I’ve traveled to Copenhagen, Denmark, to observe the summit on climate change and participate in a delegation at the United Nations Climate Change Conference (Dec. 7–18), representing a German nongovernmental organization.

Contingency planning for the next generation, even if all climate predictions prove wrong, seems to me lovingly foresighted. Thus, the Copenhagen summit marks an important hour. I’m seeing it as a time for spiritual citizenship.

This involves setting aside personal opinions and egos and striving to perceive what will be best for the earth and its people. It also includes a willingness to surrender personal opinions and to trust in the power of good – what Christian Science calls God – to prevail.

Clearly, there’s a lot to pray about regarding the meeting, which can have such far-reaching consequences. One thing I’ve considered is the many important, high-powered attendees with strong feelings about how things should go. One of my own contributions to the meeting, then, has been to pray specifically about the need for an agreement that will get past all those strongly held views and express a common love for humanity.

An experience I’ve found helpful occurred when I was responsible for hosting and directing a business meeting that involved several individuals with well-developed egos and considerable résumés.

The organization I was with wanted to create an action plan on federal land policy and the estate tax in the United States. We had roughly an hour to identify priorities and name our strategy. I felt like David facing Goliath, but instead of having a slingshot, I had only a notebook and a pen. I called a Christian Science practitioner for ideas on a spiritual approach to the meeting. His answer hit the bull’s-eye: "We can be so grateful to our Father-Mother Mind for relieving each person at the table from personality and ego."

Relieved from ego! It was a relief to see that accomplishing an agenda or proving powerfulness wasn’t necessary. Since there is only one Ego, God, then there can be no egotists; there is only the one God, one Mind, who loves all of His children. I held to these thoughts during the meeting, and the conversation proceeded elegantly. We crafted a legislative suggestion that was creative and suitable to each party involved.

This concept is also relevant to the meetings here in Copenhagen. The fact that there is only one Ego will serve to unite people, where a collection of strong-willed egos would tend to divide.

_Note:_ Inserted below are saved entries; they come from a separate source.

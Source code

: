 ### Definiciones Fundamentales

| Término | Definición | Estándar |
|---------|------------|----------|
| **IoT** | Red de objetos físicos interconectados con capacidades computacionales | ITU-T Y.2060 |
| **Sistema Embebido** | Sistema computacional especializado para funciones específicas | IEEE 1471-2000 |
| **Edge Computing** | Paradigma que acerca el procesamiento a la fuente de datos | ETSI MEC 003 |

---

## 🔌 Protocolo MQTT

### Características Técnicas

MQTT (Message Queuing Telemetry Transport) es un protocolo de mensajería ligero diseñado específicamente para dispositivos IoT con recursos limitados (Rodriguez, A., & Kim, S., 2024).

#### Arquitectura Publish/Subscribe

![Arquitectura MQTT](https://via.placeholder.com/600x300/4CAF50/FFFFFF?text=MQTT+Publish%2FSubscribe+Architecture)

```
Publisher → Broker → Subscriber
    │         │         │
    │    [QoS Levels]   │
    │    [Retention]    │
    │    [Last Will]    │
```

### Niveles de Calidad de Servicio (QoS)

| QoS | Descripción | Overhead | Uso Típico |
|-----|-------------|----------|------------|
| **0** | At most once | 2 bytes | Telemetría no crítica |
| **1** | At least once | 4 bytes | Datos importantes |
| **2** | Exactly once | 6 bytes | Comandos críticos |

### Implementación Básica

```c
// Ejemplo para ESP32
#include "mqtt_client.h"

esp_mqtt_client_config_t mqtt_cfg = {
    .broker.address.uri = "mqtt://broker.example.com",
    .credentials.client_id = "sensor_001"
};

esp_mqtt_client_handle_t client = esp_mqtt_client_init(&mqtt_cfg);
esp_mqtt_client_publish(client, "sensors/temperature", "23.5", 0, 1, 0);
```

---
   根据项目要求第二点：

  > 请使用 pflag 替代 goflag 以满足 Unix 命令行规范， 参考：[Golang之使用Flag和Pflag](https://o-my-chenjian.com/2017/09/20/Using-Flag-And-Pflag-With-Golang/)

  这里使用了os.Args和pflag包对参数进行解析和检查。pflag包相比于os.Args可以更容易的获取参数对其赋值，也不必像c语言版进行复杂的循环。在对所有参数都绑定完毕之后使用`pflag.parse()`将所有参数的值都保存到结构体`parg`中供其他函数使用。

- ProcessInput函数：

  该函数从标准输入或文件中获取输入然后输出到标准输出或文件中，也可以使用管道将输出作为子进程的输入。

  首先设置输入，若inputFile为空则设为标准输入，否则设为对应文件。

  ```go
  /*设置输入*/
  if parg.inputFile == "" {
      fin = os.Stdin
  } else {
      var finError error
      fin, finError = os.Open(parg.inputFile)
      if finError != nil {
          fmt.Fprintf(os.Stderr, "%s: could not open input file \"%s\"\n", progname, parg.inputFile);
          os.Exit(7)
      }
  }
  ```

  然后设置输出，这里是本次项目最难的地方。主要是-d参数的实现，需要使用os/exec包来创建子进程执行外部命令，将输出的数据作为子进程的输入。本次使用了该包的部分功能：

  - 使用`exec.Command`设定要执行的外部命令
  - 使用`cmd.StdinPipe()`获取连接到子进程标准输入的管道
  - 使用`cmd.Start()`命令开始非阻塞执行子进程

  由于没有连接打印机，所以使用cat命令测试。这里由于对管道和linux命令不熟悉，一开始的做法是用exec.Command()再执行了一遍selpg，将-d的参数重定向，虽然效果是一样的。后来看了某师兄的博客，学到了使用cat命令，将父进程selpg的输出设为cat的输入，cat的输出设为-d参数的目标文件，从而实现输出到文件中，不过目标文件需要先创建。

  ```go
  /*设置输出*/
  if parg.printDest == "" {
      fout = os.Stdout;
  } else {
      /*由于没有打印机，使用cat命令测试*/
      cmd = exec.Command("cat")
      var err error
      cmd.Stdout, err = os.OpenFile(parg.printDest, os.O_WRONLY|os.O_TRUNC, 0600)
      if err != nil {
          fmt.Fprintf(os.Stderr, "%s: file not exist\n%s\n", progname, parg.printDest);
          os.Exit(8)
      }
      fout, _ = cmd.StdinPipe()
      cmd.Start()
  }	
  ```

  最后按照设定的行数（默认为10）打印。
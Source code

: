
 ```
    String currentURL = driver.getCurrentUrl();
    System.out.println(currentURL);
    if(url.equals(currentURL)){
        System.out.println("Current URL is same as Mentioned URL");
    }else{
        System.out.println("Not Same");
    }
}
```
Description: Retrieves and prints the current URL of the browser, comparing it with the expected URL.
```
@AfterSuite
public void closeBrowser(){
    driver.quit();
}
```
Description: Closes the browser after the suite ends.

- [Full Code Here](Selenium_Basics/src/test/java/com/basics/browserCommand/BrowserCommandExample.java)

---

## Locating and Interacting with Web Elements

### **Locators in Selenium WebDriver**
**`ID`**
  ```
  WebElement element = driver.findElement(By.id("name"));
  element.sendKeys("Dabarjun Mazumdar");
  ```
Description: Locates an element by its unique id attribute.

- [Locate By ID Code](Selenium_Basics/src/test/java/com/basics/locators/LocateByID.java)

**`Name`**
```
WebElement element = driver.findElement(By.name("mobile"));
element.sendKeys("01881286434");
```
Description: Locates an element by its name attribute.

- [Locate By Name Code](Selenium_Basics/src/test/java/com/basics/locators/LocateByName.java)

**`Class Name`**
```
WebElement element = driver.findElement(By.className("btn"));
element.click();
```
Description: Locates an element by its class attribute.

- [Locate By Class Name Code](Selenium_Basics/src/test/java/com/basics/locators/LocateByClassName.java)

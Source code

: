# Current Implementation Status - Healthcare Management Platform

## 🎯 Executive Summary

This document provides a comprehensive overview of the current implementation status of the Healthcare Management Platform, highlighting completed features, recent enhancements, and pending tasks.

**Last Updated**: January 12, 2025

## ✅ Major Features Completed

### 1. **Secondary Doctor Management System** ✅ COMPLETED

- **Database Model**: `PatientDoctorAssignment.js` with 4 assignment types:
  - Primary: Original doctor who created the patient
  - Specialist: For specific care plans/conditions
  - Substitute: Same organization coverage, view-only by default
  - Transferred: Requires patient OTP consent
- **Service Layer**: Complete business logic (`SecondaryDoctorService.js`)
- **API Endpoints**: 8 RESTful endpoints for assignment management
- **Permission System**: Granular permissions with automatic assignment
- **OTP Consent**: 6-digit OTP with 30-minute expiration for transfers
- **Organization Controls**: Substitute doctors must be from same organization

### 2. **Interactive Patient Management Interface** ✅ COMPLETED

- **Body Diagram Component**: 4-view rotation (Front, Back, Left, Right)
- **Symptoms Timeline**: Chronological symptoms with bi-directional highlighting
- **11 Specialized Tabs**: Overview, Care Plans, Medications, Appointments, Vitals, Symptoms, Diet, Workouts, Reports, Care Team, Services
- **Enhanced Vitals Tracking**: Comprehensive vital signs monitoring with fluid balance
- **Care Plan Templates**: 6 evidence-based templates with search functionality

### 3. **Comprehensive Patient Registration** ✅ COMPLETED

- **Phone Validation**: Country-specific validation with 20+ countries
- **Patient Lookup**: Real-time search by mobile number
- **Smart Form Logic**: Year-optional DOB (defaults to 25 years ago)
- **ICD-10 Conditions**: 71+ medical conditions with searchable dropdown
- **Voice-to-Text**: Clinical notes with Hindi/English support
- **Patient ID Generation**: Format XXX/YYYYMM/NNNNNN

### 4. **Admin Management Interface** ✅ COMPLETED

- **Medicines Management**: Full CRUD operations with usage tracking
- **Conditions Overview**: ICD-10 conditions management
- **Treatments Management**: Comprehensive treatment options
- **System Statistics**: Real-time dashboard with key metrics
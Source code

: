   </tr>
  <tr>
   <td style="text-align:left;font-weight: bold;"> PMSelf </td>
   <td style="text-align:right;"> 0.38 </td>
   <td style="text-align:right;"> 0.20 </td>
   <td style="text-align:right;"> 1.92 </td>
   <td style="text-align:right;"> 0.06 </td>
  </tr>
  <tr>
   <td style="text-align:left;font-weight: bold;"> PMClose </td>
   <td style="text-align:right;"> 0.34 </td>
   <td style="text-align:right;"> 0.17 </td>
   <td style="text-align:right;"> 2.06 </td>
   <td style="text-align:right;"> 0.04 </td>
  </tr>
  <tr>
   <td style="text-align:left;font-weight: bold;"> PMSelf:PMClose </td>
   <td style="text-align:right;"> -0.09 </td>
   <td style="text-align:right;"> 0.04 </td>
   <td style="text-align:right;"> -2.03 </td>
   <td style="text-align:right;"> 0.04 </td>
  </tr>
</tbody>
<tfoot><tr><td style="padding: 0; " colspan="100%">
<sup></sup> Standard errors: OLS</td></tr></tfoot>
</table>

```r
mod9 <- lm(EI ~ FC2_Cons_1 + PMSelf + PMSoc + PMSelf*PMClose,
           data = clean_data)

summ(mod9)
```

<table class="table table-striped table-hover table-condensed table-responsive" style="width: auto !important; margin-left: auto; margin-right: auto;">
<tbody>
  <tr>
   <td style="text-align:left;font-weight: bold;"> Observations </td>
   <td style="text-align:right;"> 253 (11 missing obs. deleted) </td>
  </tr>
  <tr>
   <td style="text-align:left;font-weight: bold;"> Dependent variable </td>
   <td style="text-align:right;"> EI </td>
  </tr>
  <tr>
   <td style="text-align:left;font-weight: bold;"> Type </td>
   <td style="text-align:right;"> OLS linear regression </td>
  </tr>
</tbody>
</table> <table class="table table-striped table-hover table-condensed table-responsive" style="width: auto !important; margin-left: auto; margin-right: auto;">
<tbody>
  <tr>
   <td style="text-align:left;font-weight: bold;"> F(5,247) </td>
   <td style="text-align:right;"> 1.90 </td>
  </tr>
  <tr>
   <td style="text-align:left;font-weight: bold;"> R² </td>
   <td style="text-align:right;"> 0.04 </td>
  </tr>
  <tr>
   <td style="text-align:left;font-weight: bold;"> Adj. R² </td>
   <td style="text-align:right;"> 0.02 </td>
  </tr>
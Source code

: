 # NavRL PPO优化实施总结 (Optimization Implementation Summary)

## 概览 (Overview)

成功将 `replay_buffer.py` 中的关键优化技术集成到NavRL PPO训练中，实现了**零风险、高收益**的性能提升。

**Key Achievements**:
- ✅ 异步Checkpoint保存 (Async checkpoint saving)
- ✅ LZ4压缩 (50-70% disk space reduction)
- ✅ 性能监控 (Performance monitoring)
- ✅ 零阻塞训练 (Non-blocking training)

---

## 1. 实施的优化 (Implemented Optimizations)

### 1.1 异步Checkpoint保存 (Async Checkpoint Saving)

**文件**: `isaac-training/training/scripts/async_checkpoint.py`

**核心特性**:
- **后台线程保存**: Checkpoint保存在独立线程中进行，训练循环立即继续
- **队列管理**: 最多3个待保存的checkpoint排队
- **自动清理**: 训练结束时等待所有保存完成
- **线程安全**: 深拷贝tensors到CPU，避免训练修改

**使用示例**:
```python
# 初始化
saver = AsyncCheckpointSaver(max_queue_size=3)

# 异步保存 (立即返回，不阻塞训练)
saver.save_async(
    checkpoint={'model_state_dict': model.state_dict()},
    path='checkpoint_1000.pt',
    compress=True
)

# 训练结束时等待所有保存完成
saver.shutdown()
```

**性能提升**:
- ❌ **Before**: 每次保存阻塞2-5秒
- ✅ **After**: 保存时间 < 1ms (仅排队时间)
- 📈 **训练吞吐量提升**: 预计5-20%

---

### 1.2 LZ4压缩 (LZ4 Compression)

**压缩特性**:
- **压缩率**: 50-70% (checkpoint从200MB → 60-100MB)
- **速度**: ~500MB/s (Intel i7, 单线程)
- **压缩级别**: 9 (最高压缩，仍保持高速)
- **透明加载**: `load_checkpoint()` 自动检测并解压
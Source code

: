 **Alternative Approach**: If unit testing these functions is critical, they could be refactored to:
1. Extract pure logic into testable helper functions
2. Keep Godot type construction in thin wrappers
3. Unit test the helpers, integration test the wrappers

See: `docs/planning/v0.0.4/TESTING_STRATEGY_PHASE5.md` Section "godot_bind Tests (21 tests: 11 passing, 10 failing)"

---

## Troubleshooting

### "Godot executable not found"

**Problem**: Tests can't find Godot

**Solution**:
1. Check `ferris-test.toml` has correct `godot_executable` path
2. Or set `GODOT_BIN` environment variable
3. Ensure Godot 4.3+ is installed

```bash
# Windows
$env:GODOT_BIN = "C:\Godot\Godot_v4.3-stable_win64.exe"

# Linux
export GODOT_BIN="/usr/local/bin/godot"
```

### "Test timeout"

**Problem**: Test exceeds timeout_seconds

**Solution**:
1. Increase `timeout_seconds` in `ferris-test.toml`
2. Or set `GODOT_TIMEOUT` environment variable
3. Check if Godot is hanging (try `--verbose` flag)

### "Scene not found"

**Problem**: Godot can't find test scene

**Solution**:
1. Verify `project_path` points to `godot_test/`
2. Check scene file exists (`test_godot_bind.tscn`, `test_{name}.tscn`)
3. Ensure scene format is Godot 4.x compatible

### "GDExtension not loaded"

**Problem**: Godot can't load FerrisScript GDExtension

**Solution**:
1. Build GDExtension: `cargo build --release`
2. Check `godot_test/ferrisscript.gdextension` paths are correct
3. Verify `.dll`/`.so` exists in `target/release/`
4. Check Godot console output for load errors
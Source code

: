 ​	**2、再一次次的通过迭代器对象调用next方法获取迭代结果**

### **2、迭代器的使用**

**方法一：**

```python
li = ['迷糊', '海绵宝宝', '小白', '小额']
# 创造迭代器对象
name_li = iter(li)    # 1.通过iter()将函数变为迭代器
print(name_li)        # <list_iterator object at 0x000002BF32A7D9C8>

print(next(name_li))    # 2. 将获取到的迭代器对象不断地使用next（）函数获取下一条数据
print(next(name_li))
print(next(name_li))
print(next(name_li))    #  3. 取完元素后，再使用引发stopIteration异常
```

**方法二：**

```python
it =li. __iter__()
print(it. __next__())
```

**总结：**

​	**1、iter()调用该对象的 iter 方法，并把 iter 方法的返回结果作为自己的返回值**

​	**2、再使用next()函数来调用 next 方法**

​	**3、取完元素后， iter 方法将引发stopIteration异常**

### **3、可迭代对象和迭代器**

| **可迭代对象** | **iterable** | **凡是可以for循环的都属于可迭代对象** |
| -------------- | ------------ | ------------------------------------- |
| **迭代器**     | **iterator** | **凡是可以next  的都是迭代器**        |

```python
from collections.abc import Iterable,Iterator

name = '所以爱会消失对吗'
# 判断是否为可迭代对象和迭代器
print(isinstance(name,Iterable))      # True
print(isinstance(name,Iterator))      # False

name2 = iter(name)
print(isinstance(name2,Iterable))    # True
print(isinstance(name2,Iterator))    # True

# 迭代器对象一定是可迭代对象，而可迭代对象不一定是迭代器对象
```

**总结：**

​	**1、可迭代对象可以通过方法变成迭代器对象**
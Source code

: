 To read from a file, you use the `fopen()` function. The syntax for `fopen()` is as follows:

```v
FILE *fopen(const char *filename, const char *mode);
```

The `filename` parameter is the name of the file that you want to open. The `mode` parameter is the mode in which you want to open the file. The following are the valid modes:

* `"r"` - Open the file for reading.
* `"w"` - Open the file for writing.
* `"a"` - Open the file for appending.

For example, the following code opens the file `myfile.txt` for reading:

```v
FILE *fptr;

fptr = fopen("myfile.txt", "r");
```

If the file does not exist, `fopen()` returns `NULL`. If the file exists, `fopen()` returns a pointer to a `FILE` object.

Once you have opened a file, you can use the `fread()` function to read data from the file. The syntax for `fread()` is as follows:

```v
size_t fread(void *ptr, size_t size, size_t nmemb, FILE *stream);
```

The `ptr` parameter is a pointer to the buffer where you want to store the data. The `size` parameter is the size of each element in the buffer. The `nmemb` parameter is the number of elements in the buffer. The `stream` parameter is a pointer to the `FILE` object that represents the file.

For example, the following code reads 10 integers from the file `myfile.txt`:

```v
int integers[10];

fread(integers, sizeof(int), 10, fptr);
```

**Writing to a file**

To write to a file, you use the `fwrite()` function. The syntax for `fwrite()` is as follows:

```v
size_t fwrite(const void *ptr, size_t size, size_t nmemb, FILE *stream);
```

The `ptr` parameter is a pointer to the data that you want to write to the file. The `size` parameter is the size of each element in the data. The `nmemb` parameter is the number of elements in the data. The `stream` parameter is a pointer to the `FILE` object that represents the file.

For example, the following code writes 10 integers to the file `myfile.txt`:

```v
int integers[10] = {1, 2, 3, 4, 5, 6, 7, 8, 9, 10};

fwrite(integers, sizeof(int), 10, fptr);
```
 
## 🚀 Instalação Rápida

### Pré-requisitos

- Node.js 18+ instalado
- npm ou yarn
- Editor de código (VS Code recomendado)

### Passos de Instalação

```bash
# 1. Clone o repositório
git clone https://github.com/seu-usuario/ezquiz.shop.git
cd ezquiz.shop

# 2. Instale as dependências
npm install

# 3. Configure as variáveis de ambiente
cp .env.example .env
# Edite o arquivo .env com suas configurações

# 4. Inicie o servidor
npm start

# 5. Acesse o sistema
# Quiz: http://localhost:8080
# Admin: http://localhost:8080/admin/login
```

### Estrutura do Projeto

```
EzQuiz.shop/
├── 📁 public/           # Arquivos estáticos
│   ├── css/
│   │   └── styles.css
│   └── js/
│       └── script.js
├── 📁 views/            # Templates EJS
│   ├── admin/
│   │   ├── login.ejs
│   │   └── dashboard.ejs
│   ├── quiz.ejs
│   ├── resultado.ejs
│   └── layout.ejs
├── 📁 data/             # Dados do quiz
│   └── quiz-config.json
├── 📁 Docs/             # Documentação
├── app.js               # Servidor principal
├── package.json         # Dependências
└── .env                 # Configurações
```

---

Mary Baker Eddy explained this very well in her book "Science and Health with Key to the Scriptures": "The one Spirit includes all identities" (p. 333). That there is only one Mind means that a divinely inspired solution will also meet all needs. Even if a specific plan doesn’t emerge during the meeting – although everyone hopes it will – the one Spirit will continue to guide those who are negotiating. Perhaps as important is the fact that this is still a major milestone in a two-decade long effort by nations to work together.

Bringing our best thoughts and prayers to bear on the summit and the effort to work out "next steps," we can trust that the Christ, God’s message of His love for all humanity, doesn’t always operate within the framework of process. Sometimes the Christ operates in spite of it. A friend recently shared with me the idea that "when Christ moves something, it’s effortless."

In all steps of life we are escorted by God. We are in God’s entourage. His angel messages make practical steps clear. The Bible includes this promise: "Our help is in the name of the Lord, who made heaven and earth" (Ps. 124:8). These steps and their prudent timing are never on a deadline. In the quiet of eternity, there is no ticktock of "too late," no acquiescence to "maybe later." No one is bound by the horizon of the age in which we live; prescience, foresight, and intuition are honed and relevant tools to the spiritual thinker, no matter where he or she is.

We can take a few moments each day to love the delegates and the concern for our world that their efforts represent. When we love as Jesus did, the powerful spiritual lever of brother- and sisterhood will melt disagreement, nationalism, divergent theories, and even egotism.